How to know the action (name) which I am coming from?

Hi there!

What I need is know the action name which I am coming from.

Best regards.

Paco

Hi Paco,

paco.onrails wrote:

What I need is know the action name which I am coming from.

In your view, controller.controller_name and controller.action_name will
tell you which controller or action your view’s being rendered from.

Best regards,
Bill

Hi paco, try request.path_parameters.

Best regards.

Leonardo Gómez

if you’re looking for the previous action, you could parse the
controller/action names from request.referer.

RSL

Hi,

request.path_parameters returns the current parameters, not the ones
corresponding the previous action.
I haven’t been able to find anything better yet than parsing
request.referer or submiting the info through params.

In my case, its an ajax request and i want to render one of various
RJS templates, depending on the form that the user is currenly
displaying.
Any suggestions?

Regards,
Alberto.

Perhaps a hidden input in each of the forms would be best? And then
your Ajax method can render different templates based on that.

-Brady

This sounds like an ideal time to use:

  1. hidden fields to manage parameters (I use a from_type, and a from_id
    so I can route back to the appropriate form after a create or update -
    there are several routes that can create a “scenario” in my app, and I
    always want to route back to the model/view that the user is creating
    the scenario from, be it the index view for scenarios, or a specific
    parent project)

  2. A “GenericController” class that sits between a specific model’s
    controller and ApplicationController. My GenericController implements
    all the standard (for my app at least) routing by examining the
    from_type and from_id parameters to determine where to redirect the
    user.
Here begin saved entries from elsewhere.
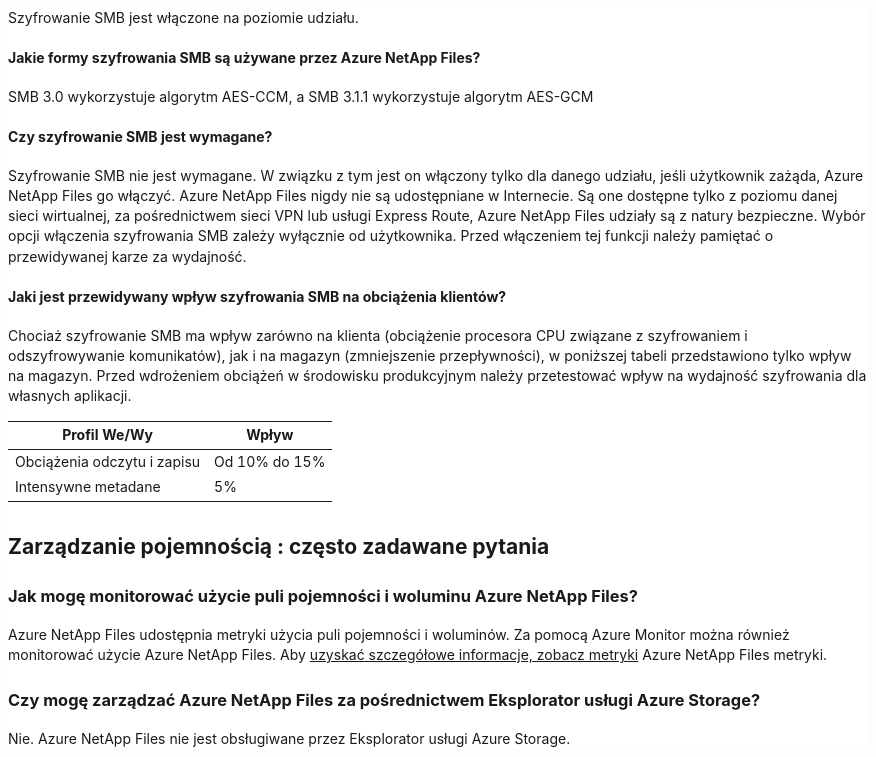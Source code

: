 Szyfrowanie SMB jest włączone na poziomie udziału.

#### <a name="what-forms-of-smb-encryption-are-used-by-azure-netapp-files"></a>Jakie formy szyfrowania SMB są używane przez Azure NetApp Files?

SMB 3.0 wykorzystuje algorytm AES-CCM, a SMB 3.1.1 wykorzystuje algorytm AES-GCM

#### <a name="is-smb-encryption-required"></a>Czy szyfrowanie SMB jest wymagane?

Szyfrowanie SMB nie jest wymagane. W związku z tym jest on włączony tylko dla danego udziału, jeśli użytkownik zażąda, Azure NetApp Files go włączyć. Azure NetApp Files nigdy nie są udostępniane w Internecie. Są one dostępne tylko z poziomu danej sieci wirtualnej, za pośrednictwem sieci VPN lub usługi Express Route, Azure NetApp Files udziały są z natury bezpieczne. Wybór opcji włączenia szyfrowania SMB zależy wyłącznie od użytkownika. Przed włączeniem tej funkcji należy pamiętać o przewidywanej karze za wydajność.

#### <a name="what-is-the-anticipated-impact-of-smb-encryption-on-client-workloads"></a><a name="smb_encryption_impact"></a>Jaki jest przewidywany wpływ szyfrowania SMB na obciążenia klientów?

Chociaż szyfrowanie SMB ma wpływ zarówno na klienta (obciążenie procesora CPU związane z szyfrowaniem i odszyfrowywanie komunikatów), jak i na magazyn (zmniejszenie przepływności), w poniższej tabeli przedstawiono tylko wpływ na magazyn. Przed wdrożeniem obciążeń w środowisku produkcyjnym należy przetestować wpływ na wydajność szyfrowania dla własnych aplikacji.

|     Profil We/Wy       |     Wpływ        |
|-  |-  |
|     Obciążenia odczytu i zapisu      |     Od 10% do 15%        |
|     Intensywne metadane        |     5%    |

## <a name="capacity-management-faqs"></a>Zarządzanie pojemnością : często zadawane pytania

### <a name="how-do-i-monitor-usage-for-capacity-pool-and-volume-of-azure-netapp-files"></a>Jak mogę monitorować użycie puli pojemności i woluminu Azure NetApp Files? 

Azure NetApp Files udostępnia metryki użycia puli pojemności i woluminów. Za pomocą Azure Monitor można również monitorować użycie Azure NetApp Files. Aby [uzyskać szczegółowe informacje, zobacz metryki](azure-netapp-files-metrics.md) Azure NetApp Files metryki. 

### <a name="can-i-manage-azure-netapp-files-through-azure-storage-explorer"></a>Czy mogę zarządzać Azure NetApp Files za pośrednictwem Eksplorator usługi Azure Storage?

Nie. Azure NetApp Files nie jest obsługiwane przez Eksplorator usługi Azure Storage.

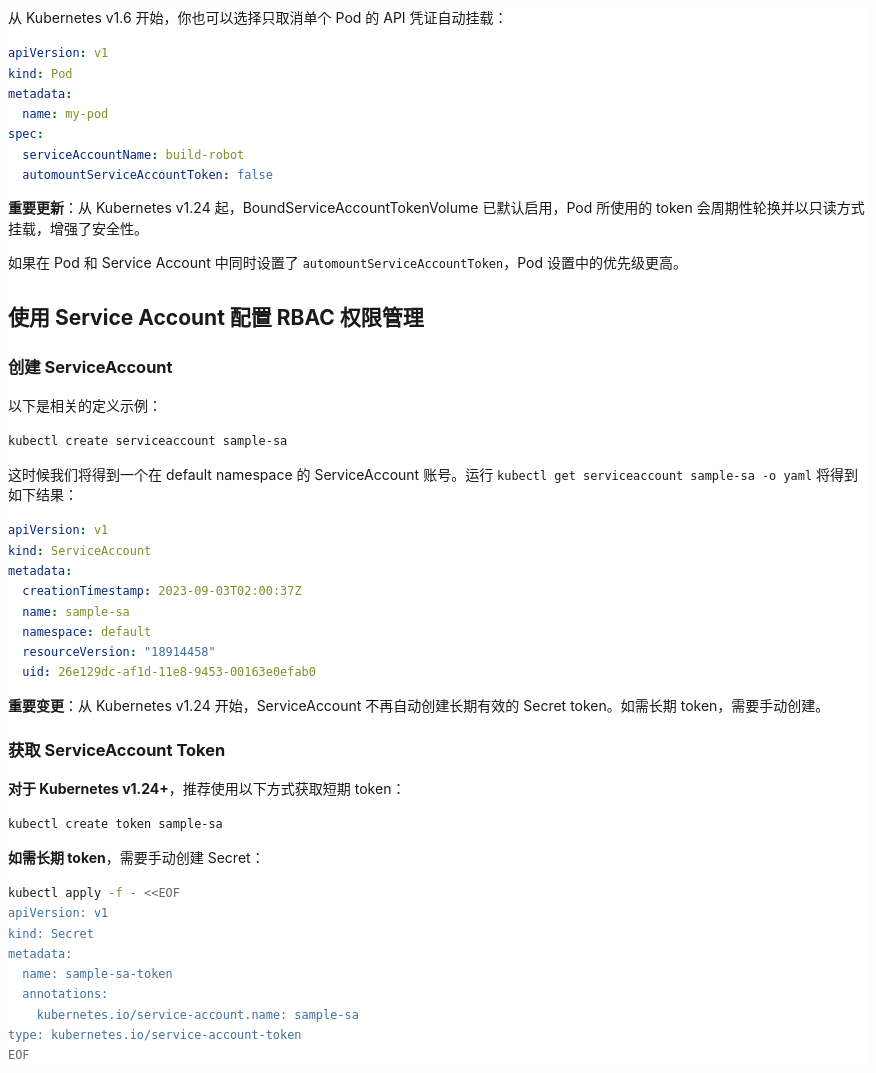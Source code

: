 从 Kubernetes v1.6 开始，你也可以选择只取消单个 Pod 的 API 凭证自动挂载：

```yaml
apiVersion: v1
kind: Pod
metadata:
  name: my-pod
spec:
  serviceAccountName: build-robot
  automountServiceAccountToken: false
```

**重要更新**：从 Kubernetes v1.24 起，BoundServiceAccountTokenVolume 已默认启用，Pod 所使用的 token 会周期性轮换并以只读方式挂载，增强了安全性。

如果在 Pod 和 Service Account 中同时设置了 `automountServiceAccountToken`，Pod 设置中的优先级更高。

## 使用 Service Account 配置 RBAC 权限管理

### 创建 ServiceAccount

以下是相关的定义示例：

```bash
kubectl create serviceaccount sample-sa
```

这时候我们将得到一个在 default namespace 的 ServiceAccount 账号。运行 `kubectl get serviceaccount sample-sa -o yaml` 将得到如下结果：

```yaml
apiVersion: v1
kind: ServiceAccount
metadata:
  creationTimestamp: 2023-09-03T02:00:37Z
  name: sample-sa
  namespace: default
  resourceVersion: "18914458"
  uid: 26e129dc-af1d-11e8-9453-00163e0efab0
```

**重要变更**：从 Kubernetes v1.24 开始，ServiceAccount 不再自动创建长期有效的 Secret token。如需长期 token，需要手动创建。

### 获取 ServiceAccount Token

**对于 Kubernetes v1.24+**，推荐使用以下方式获取短期 token：

```bash
kubectl create token sample-sa
```

**如需长期 token**，需要手动创建 Secret：

```bash
kubectl apply -f - <<EOF
apiVersion: v1
kind: Secret
metadata:
  name: sample-sa-token
  annotations:
    kubernetes.io/service-account.name: sample-sa
type: kubernetes.io/service-account-token
EOF
```
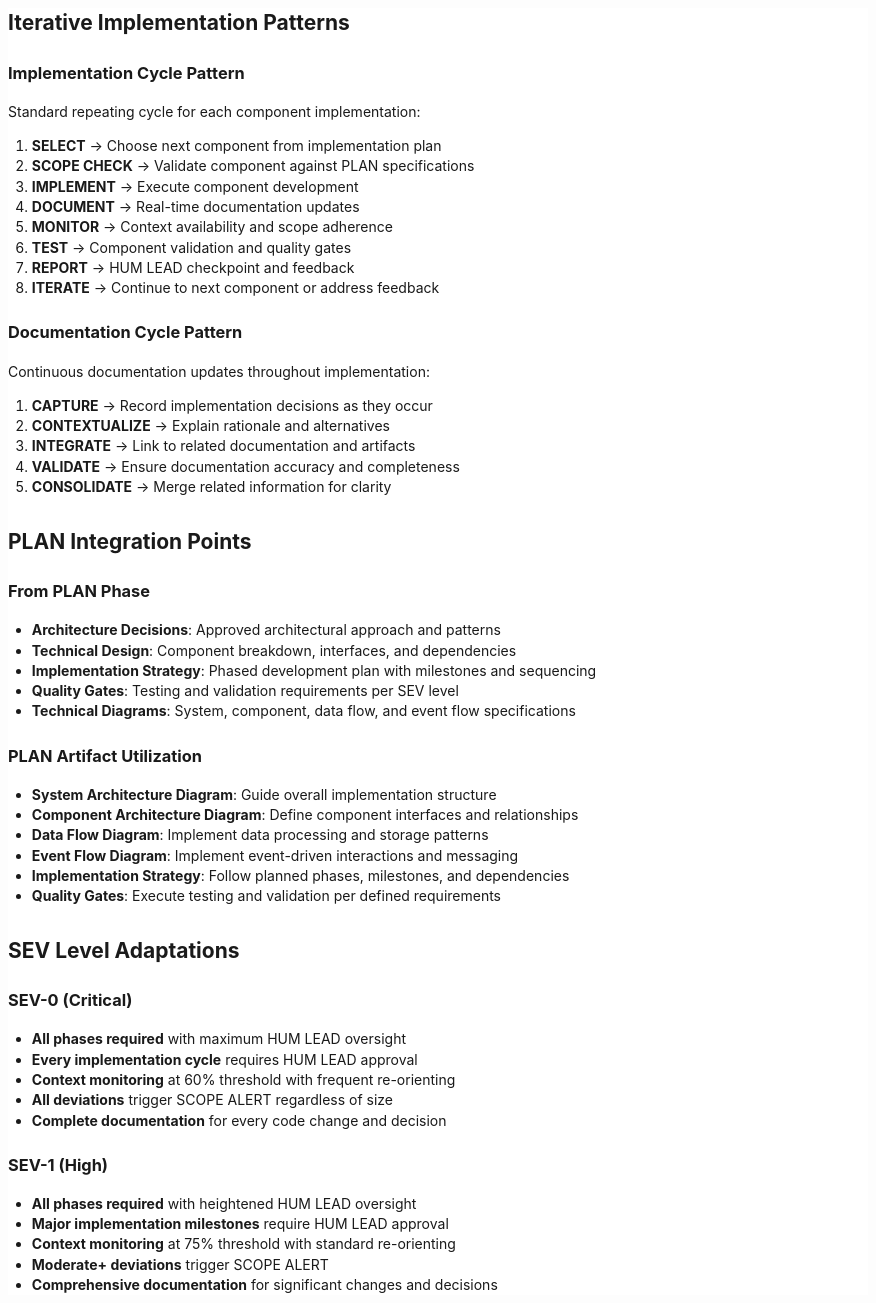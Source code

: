 ## Iterative Implementation Patterns

### Implementation Cycle Pattern
Standard repeating cycle for each component implementation:
1. **SELECT** → Choose next component from implementation plan
2. **SCOPE CHECK** → Validate component against PLAN specifications
3. **IMPLEMENT** → Execute component development
4. **DOCUMENT** → Real-time documentation updates
5. **MONITOR** → Context availability and scope adherence
6. **TEST** → Component validation and quality gates
7. **REPORT** → HUM LEAD checkpoint and feedback
8. **ITERATE** → Continue to next component or address feedback

### Documentation Cycle Pattern
Continuous documentation updates throughout implementation:
1. **CAPTURE** → Record implementation decisions as they occur
2. **CONTEXTUALIZE** → Explain rationale and alternatives
3. **INTEGRATE** → Link to related documentation and artifacts
4. **VALIDATE** → Ensure documentation accuracy and completeness
5. **CONSOLIDATE** → Merge related information for clarity

## PLAN Integration Points

### From PLAN Phase
- **Architecture Decisions**: Approved architectural approach and patterns
- **Technical Design**: Component breakdown, interfaces, and dependencies
- **Implementation Strategy**: Phased development plan with milestones and sequencing
- **Quality Gates**: Testing and validation requirements per SEV level
- **Technical Diagrams**: System, component, data flow, and event flow specifications

### PLAN Artifact Utilization
- **System Architecture Diagram**: Guide overall implementation structure
- **Component Architecture Diagram**: Define component interfaces and relationships  
- **Data Flow Diagram**: Implement data processing and storage patterns
- **Event Flow Diagram**: Implement event-driven interactions and messaging
- **Implementation Strategy**: Follow planned phases, milestones, and dependencies
- **Quality Gates**: Execute testing and validation per defined requirements

## SEV Level Adaptations

### SEV-0 (Critical)
- **All phases required** with maximum HUM LEAD oversight
- **Every implementation cycle** requires HUM LEAD approval
- **Context monitoring** at 60% threshold with frequent re-orienting
- **All deviations** trigger SCOPE ALERT regardless of size
- **Complete documentation** for every code change and decision

### SEV-1 (High)
- **All phases required** with heightened HUM LEAD oversight
- **Major implementation milestones** require HUM LEAD approval  
- **Context monitoring** at 75% threshold with standard re-orienting
- **Moderate+ deviations** trigger SCOPE ALERT
- **Comprehensive documentation** for significant changes and decisions
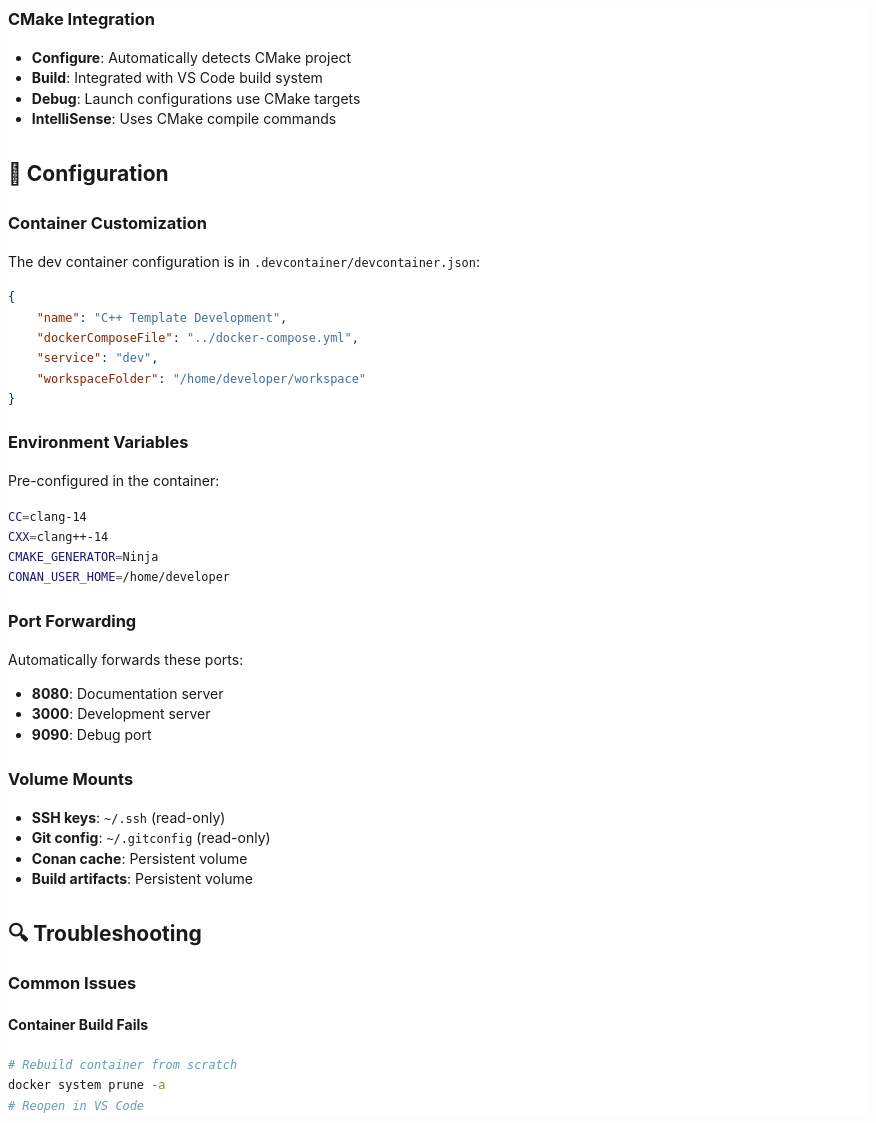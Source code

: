 ### CMake Integration

- **Configure**: Automatically detects CMake project
- **Build**: Integrated with VS Code build system
- **Debug**: Launch configurations use CMake targets
- **IntelliSense**: Uses CMake compile commands

## 🔧 Configuration

### Container Customization

The dev container configuration is in `.devcontainer/devcontainer.json`:

```json
{
    "name": "C++ Template Development",
    "dockerComposeFile": "../docker-compose.yml",
    "service": "dev",
    "workspaceFolder": "/home/developer/workspace"
}
```

### Environment Variables

Pre-configured in the container:

```bash
CC=clang-14
CXX=clang++-14
CMAKE_GENERATOR=Ninja
CONAN_USER_HOME=/home/developer
```

### Port Forwarding

Automatically forwards these ports:

- **8080**: Documentation server
- **3000**: Development server
- **9090**: Debug port

### Volume Mounts

- **SSH keys**: `~/.ssh` (read-only)
- **Git config**: `~/.gitconfig` (read-only)
- **Conan cache**: Persistent volume
- **Build artifacts**: Persistent volume

## 🔍 Troubleshooting

### Common Issues

#### Container Build Fails
```bash
# Rebuild container from scratch
docker system prune -a
# Reopen in VS Code
```
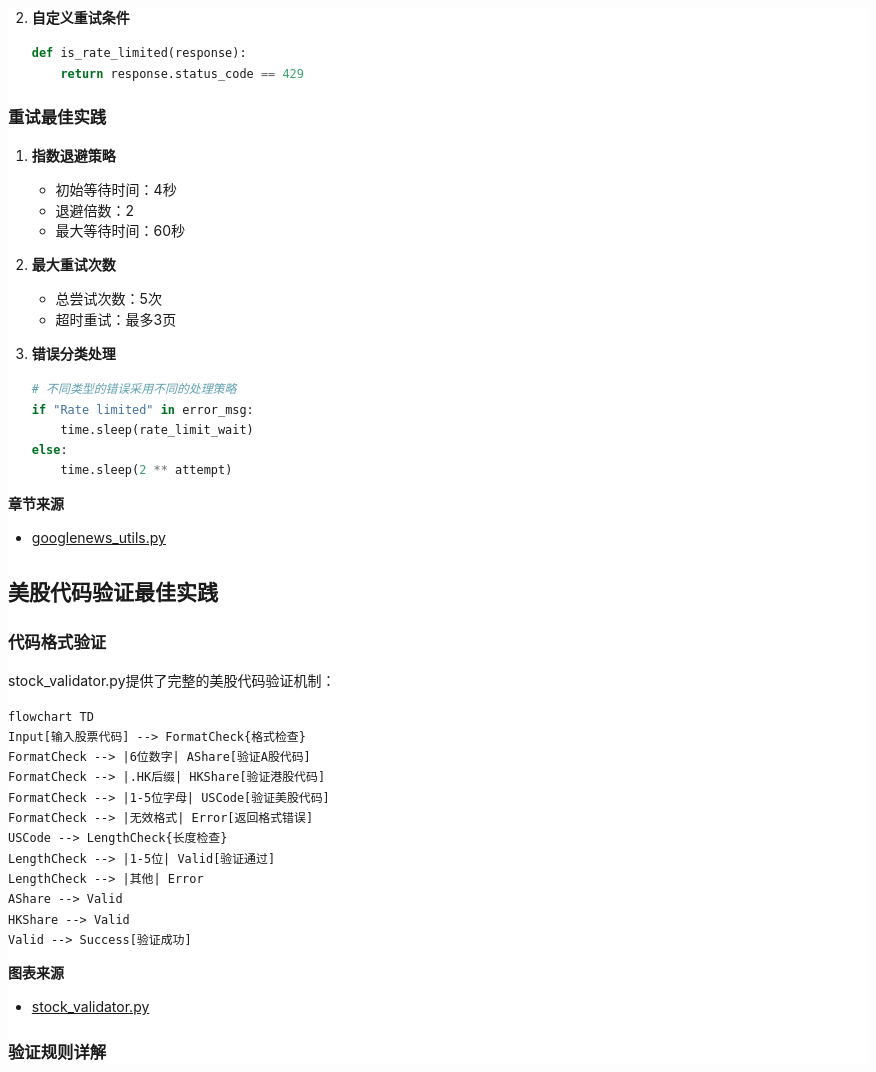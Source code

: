 2. **自定义重试条件**
   ```python
   def is_rate_limited(response):
       return response.status_code == 429
   ```

### 重试最佳实践

1. **指数退避策略**
   - 初始等待时间：4秒
   - 退避倍数：2
   - 最大等待时间：60秒

2. **最大重试次数**
   - 总尝试次数：5次
   - 超时重试：最多3页

3. **错误分类处理**
   ```python
   # 不同类型的错误采用不同的处理策略
   if "Rate limited" in error_msg:
       time.sleep(rate_limit_wait)
   else:
       time.sleep(2 ** attempt)
   ```

**章节来源**
- [googlenews_utils.py](file://tradingagents/dataflows/googlenews_utils.py#L25-L40)

## 美股代码验证最佳实践

### 代码格式验证

stock_validator.py提供了完整的美股代码验证机制：

```mermaid
flowchart TD
Input[输入股票代码] --> FormatCheck{格式检查}
FormatCheck --> |6位数字| AShare[验证A股代码]
FormatCheck --> |.HK后缀| HKShare[验证港股代码]
FormatCheck --> |1-5位字母| USCode[验证美股代码]
FormatCheck --> |无效格式| Error[返回格式错误]
USCode --> LengthCheck{长度检查}
LengthCheck --> |1-5位| Valid[验证通过]
LengthCheck --> |其他| Error
AShare --> Valid
HKShare --> Valid
Valid --> Success[验证成功]
```

**图表来源**
- [stock_validator.py](file://tradingagents/utils/stock_validator.py#L107-L140)

### 验证规则详解
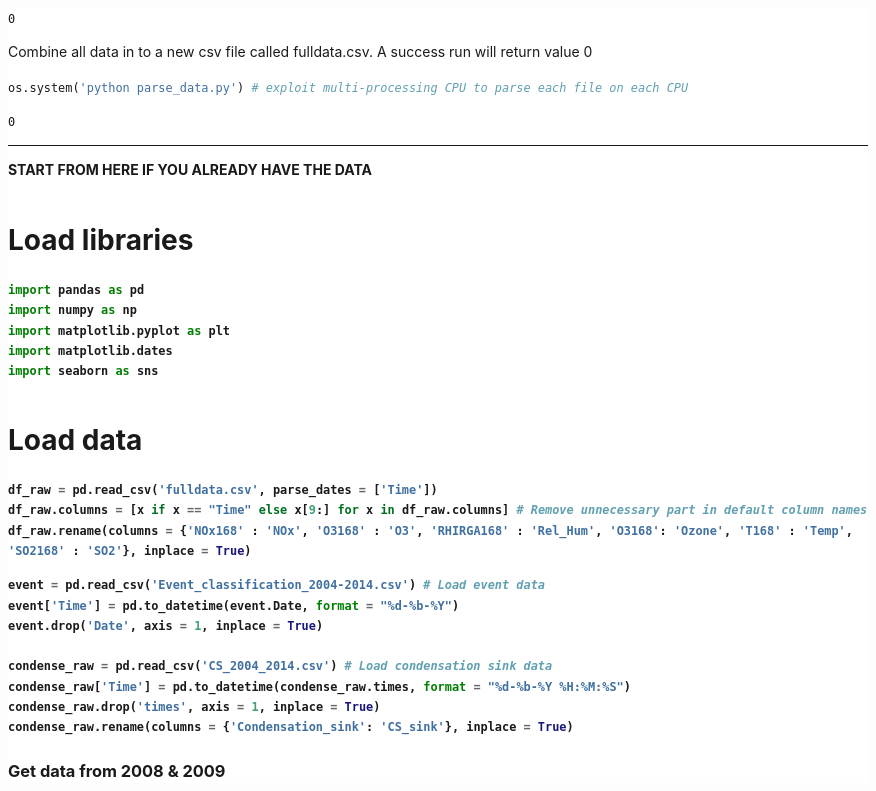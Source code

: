 


    0



Combine all data in to a new csv file called fulldata.csv. A success run will return value 0


```python
os.system('python parse_data.py') # exploit multi-processing CPU to parse each file on each CPU
```




    0



******

<div class="alert alert-block alert-success"> <b>START FROM HERE IF YOU ALREADY HAVE THE DATA <b>

# Load libraries


```python
import pandas as pd
import numpy as np
import matplotlib.pyplot as plt
import matplotlib.dates
import seaborn as sns
```

# Load data


```python
df_raw = pd.read_csv('fulldata.csv', parse_dates = ['Time'])
df_raw.columns = [x if x == "Time" else x[9:] for x in df_raw.columns] # Remove unnecessary part in default column names
df_raw.rename(columns = {'NOx168' : 'NOx', 'O3168' : 'O3', 'RHIRGA168' : 'Rel_Hum', 'O3168': 'Ozone', 'T168' : 'Temp', 'SO2168' : 'SO2'}, inplace = True)
```


```python
event = pd.read_csv('Event_classification_2004-2014.csv') # Load event data
event['Time'] = pd.to_datetime(event.Date, format = "%d-%b-%Y")
event.drop('Date', axis = 1, inplace = True)

condense_raw = pd.read_csv('CS_2004_2014.csv') # Load condensation sink data
condense_raw['Time'] = pd.to_datetime(condense_raw.times, format = "%d-%b-%Y %H:%M:%S")
condense_raw.drop('times', axis = 1, inplace = True)
condense_raw.rename(columns = {'Condensation_sink': 'CS_sink'}, inplace = True)
```

### Get data from 2008 & 2009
It also handles the standard AR rescues as well.

paco.onrails wrote:

Hi there!

What I need is know the action name which I am coming from.

Best regards.

Paco

checkout request.env[“HTTP_REFERER”]. I think it returns the url and you
can then parse that data for the action.

mike

Yes, I would suggest to use a hidden form field or a simple query
string parameter for this purpose. Evaluating the referer is a risky
business as users can disable this information in their browsers. This
way you would need to implement a fallback scenario for these users.